• [WHAT IS REQUIRED]:
Repeat the data below exactly, dropping any pictures it holds.

• [TASK MATERIAL]:
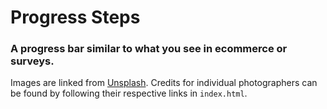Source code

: # Progress Steps

### A progress bar similar to what you see in ecommerce or surveys.

Images are linked from [Unsplash](https://www.unsplash.com). Credits for
individual photographers can be found by following their respective links in
``` index.html ```.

• [SOLUTION FOR THIS PROBLEM]:
Source code

: # Progress Steps

### A progress bar similar to what you see in ecommerce or surveys.

Images are linked from [Unsplash](https://www.unsplash.com). Credits for
individual photographers can be found by following their respective links in
``` index.html ```.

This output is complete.